Takasu A, Carrillo P, Stezoski S W, Safar P, Tisherman S A
Safar Center for Resuscitation Research, Department of Anesthesiology/Critical Care Medicine, University of Pittsburgh School of Medicine, PA 15260, USA.
Crit Care Med. 1999 Aug;27(8):1557-64. doi: 10.1097/00003246-199908000-00025.
To test the hypotheses that during lethal uncontrolled hemorrhagic shock (UHS) in rats compared with normothermia and room air breathing: a) mild hypothermia would prolong survival time as well as moderate hypothermia; b) oxygen breathing would prolong survival further; and c) hypothermia and oxygen would mitigate visceral ischemia (dysoxia) during UHS.

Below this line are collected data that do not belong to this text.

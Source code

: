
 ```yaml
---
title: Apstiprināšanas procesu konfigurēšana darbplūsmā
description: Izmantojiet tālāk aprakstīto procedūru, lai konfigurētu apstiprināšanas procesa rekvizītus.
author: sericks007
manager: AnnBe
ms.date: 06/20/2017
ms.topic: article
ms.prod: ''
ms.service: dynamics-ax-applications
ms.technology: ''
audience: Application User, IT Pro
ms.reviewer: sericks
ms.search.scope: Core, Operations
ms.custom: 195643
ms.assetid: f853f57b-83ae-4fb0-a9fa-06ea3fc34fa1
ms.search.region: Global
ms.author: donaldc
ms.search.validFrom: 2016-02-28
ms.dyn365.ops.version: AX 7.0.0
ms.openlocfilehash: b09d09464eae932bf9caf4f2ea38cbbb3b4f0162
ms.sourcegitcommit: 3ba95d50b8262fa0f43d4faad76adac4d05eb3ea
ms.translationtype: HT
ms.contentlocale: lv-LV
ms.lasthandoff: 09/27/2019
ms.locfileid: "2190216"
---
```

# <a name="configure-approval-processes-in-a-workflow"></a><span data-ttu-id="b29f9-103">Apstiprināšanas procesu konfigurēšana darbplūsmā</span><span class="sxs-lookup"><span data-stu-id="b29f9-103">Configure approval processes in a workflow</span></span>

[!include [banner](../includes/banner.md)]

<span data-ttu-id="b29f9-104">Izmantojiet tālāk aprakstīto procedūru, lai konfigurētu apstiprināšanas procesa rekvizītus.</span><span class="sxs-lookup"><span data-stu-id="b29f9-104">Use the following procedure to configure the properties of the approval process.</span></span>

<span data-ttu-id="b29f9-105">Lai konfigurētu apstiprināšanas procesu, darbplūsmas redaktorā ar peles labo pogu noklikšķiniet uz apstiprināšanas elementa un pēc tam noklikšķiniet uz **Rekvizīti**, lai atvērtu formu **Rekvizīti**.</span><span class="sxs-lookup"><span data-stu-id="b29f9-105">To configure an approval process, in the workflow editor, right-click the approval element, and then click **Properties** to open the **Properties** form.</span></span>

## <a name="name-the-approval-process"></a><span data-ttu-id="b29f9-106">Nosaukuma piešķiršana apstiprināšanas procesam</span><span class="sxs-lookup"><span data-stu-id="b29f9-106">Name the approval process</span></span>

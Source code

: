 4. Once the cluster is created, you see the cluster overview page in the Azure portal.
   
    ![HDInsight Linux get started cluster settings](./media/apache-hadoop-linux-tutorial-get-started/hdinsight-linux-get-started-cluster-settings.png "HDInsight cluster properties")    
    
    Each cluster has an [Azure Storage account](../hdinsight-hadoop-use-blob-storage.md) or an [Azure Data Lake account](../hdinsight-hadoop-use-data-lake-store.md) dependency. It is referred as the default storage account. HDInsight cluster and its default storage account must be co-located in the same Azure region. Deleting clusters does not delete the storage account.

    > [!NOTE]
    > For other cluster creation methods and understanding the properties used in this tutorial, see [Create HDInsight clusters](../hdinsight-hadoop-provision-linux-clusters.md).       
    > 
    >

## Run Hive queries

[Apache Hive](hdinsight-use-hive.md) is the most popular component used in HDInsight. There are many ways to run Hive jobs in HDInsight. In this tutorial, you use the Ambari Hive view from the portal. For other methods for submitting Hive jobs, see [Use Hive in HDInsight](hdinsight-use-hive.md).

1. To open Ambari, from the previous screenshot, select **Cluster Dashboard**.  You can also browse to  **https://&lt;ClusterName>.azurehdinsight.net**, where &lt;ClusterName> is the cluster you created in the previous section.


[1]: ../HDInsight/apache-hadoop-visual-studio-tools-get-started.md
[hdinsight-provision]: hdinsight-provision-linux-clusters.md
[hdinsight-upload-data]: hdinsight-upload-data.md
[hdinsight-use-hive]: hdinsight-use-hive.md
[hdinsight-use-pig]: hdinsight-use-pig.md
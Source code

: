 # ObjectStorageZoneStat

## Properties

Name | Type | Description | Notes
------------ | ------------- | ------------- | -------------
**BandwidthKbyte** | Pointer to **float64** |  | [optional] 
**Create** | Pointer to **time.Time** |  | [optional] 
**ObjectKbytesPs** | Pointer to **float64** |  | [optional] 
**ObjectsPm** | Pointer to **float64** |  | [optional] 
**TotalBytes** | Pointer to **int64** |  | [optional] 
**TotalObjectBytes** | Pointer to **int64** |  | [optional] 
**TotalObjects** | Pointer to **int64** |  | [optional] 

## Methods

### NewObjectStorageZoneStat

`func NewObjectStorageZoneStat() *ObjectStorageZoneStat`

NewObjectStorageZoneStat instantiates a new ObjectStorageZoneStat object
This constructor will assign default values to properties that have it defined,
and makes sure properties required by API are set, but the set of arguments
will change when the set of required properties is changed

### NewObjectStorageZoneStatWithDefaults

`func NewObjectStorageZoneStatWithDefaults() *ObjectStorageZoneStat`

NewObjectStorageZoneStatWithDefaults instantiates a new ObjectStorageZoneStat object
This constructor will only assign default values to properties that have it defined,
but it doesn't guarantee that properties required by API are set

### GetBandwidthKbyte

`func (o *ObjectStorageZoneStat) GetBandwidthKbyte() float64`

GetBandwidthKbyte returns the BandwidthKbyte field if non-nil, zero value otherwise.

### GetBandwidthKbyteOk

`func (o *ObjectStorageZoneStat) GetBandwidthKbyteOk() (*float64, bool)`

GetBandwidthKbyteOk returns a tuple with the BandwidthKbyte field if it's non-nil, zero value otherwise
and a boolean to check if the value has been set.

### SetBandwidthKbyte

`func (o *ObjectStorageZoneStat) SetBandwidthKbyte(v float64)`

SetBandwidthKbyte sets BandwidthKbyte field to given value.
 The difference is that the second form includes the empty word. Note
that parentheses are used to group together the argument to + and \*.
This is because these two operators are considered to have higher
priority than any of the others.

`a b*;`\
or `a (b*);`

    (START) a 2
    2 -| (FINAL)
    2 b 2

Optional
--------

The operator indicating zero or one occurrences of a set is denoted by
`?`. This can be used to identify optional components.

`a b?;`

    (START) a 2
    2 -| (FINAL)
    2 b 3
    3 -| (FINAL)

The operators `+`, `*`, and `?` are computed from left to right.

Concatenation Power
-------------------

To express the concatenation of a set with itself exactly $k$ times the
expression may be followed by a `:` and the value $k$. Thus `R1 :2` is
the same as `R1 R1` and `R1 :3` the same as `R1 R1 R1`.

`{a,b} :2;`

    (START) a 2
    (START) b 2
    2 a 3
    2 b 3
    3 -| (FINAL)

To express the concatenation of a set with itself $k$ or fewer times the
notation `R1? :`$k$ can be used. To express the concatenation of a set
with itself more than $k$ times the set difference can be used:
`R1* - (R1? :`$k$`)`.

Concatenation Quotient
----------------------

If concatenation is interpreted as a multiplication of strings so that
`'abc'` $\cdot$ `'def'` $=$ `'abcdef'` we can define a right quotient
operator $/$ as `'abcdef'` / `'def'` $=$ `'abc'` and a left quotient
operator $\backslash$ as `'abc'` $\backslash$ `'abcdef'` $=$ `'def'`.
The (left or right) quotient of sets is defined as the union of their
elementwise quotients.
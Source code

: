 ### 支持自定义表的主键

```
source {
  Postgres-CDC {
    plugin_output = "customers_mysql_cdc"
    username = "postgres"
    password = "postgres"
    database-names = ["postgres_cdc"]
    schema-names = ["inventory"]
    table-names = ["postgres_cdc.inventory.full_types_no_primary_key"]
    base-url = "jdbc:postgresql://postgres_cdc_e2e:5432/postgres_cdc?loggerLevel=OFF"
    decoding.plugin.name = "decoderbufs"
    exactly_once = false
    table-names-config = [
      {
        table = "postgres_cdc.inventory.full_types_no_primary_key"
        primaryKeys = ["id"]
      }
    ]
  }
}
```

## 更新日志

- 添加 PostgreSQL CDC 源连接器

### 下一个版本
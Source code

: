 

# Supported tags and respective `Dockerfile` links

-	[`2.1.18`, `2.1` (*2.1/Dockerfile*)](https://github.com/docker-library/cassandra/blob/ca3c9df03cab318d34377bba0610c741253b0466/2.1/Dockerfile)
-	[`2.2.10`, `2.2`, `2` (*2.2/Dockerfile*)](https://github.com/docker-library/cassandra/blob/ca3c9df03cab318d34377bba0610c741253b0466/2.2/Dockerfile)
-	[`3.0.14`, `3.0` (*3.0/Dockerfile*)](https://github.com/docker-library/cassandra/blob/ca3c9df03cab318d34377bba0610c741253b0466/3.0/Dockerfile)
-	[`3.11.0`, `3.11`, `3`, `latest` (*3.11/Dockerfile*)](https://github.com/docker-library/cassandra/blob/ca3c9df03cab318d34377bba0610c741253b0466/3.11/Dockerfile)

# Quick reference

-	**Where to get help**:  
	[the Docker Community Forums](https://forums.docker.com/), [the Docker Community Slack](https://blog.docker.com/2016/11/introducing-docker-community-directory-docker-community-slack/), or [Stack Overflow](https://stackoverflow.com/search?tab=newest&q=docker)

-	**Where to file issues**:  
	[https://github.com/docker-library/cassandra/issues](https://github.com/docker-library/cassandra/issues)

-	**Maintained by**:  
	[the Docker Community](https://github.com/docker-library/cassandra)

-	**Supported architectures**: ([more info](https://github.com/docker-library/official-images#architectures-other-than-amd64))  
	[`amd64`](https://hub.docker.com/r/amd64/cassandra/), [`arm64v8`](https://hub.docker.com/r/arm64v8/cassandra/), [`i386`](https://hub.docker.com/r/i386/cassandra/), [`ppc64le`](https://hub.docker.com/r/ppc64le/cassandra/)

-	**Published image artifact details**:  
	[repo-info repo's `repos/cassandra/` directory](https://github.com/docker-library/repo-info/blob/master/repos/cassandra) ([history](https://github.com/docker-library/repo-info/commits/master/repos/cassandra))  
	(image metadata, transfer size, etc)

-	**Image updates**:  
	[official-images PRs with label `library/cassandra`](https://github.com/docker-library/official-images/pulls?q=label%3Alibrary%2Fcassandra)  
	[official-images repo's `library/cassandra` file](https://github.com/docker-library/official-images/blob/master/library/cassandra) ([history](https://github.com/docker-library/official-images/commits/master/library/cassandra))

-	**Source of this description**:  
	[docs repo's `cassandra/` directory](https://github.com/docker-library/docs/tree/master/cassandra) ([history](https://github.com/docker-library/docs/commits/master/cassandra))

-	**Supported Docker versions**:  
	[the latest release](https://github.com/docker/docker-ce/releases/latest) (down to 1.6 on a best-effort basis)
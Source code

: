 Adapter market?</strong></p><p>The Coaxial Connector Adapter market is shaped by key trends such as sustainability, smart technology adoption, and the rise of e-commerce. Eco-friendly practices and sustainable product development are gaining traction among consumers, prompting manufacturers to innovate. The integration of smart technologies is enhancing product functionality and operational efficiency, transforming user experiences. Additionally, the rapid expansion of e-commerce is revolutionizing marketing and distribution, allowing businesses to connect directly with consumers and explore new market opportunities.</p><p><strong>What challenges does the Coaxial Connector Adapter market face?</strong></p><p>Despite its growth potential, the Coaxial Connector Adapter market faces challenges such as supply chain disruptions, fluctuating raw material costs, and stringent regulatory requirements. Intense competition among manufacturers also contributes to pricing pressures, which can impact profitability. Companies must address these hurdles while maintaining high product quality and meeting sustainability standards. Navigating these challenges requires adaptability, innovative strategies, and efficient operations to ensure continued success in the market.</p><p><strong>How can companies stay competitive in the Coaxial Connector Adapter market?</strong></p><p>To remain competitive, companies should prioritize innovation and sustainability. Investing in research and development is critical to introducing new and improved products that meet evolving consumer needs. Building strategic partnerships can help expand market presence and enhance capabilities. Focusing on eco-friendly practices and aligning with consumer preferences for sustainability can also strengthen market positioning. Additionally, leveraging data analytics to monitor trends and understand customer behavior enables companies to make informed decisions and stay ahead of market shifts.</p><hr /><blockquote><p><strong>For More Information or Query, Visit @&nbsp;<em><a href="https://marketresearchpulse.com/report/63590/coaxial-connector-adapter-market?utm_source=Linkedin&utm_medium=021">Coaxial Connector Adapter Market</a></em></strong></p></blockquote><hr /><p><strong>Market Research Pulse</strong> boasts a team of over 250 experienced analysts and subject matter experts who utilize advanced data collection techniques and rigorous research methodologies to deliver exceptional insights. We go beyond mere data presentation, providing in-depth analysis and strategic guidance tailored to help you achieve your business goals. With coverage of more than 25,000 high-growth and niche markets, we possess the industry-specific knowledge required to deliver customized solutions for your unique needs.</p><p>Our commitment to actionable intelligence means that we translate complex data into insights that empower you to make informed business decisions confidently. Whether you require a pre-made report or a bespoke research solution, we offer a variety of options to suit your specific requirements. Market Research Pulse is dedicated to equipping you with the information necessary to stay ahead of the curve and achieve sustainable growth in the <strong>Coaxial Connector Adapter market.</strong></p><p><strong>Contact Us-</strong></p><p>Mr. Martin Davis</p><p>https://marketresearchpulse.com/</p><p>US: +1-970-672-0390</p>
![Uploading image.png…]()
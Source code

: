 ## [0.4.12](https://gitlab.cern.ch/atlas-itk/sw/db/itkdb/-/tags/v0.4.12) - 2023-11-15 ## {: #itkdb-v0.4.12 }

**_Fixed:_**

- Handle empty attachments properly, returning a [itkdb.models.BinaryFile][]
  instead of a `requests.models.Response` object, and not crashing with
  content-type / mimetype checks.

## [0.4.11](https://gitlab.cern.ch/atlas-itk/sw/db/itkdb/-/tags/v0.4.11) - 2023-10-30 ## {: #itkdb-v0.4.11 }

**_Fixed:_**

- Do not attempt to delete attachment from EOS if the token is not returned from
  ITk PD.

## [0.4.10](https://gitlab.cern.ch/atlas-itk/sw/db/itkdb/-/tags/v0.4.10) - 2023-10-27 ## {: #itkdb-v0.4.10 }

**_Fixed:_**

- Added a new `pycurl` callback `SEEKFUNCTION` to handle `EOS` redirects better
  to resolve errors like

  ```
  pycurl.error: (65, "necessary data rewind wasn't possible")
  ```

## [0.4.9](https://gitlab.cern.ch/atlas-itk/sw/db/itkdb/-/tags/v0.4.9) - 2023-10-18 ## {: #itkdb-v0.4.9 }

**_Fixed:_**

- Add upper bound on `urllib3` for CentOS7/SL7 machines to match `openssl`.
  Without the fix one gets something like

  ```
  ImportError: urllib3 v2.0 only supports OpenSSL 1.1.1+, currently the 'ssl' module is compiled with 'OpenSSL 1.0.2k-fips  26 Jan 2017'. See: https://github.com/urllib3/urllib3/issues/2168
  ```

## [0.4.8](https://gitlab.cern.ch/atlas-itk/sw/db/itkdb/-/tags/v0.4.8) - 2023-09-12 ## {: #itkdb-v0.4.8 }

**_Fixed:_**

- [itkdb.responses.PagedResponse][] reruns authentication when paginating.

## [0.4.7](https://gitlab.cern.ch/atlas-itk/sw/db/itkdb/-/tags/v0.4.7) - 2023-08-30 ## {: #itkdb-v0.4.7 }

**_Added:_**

Prospective, randomized, controlled laboratory animal study.
Animal research facility.
Male Sprague-Dawley rats.
Fifty-four rats were lightly anesthetized with halothane during spontaneous breathing. UHS was induced by blood withdrawal of 3 mL/100 g over 15 mins, followed by 75% tail amputation with topical application of heparin. Five minutes after tail cut, rats were randomly divided into nine groups (6 rats each) with three rectal temperature levels (38 degrees C [100.4 degrees F; normothermia] vs. 34 degrees C [93.2 degrees F; mild hypothermia] vs. 30 degrees C [86 degrees F; moderate hypothermia]) by surface cooling; each with 3 FIO2 levels (0.25 vs. 0.5 vs. 1.0). Rats were observed without fluid resuscitation until death (apnea and pulselessness). Visceral ischemia was monitored by observing liver and gut surface PCO2.
Mean survival time, which was 51 mins in the control group with normothermia and FIO2 of 0.25, was more than doubled with hypothermia, to 119 mins in the combined mild hypothermia groups (p < .05) and to 132 mins in the combined moderate hypothermia groups (p < .05; NS for moderate vs. mild hypothermia). FIO2 had no statistically significant effect on survival time. Increases in visceral surface PCO2 correlated with hypotension (r2 = .22 for intestine and .40 for liver). Transiently, increased FIO2, not hypothermia, mitigated visceral ischemia.
Both mild and moderate hypothermia prolonged survival time during untreated, lethal UHS in rats. Increased FIO2 had no effect on survival. The effects of hypothermia and increased FIO2 during UHS on viscera, the ability to be resuscitated, and outcome should be explored further.
验证以下假设:与正常体温和室内空气呼吸相比,在大鼠致死性失血性休克(UHS)期间:a)轻度低温与中度低温一样会延长生存时间;b)吸氧会进一步延长生存时间;c)低温和吸氧会减轻UHS期间的内脏缺血(缺氧)。
前瞻性、随机、对照实验室动物研究。
动物研究设施。
雄性Sprague-Dawley大鼠。
54只大鼠在自主呼吸期间用氟烷轻度麻醉。通过在15分钟内抽取3 mL/100 g血液诱导UHS,随后进行75%的尾部截肢并局部应用肝素。断尾后5分钟,大鼠被随机分为9组(每组6只),通过体表降温使直肠温度达到三个水平(38℃[100.4℉;正常体温]、34℃[93.2℉;轻度低温]、30℃[86℉;中度低温]);每组再分为3个FIO2水平组(0.25、0.5、1.0)。在不进行液体复苏的情况下观察大鼠直至死亡(呼吸暂停和无脉搏)。通过观察肝脏和肠道表面PCO2监测内脏缺血情况。
在正常体温且FIO2为0.25的对照组中,平均生存时间为51分钟,低温组的平均生存时间增加了一倍多,轻度低温联合组为119分钟(p <.05),中度低温联合组为132分钟(p <.05;中度低温与轻度低温相比无显著差异)。FIO2对生存时间无统计学显著影响。内脏表面PCO2的升高与低血压相关(肠道r2 = 0.22,肝脏r2 = 0.40)。短暂地,增加FIO2而非低温减轻了内脏缺血。
在未治疗的致死性大鼠UHS期间,轻度和中度低温均延长了生存时间。增加FIO2对生存无影响。UHS期间低温和增加FIO2对内脏、复苏能力和结局的影响应进一步探讨。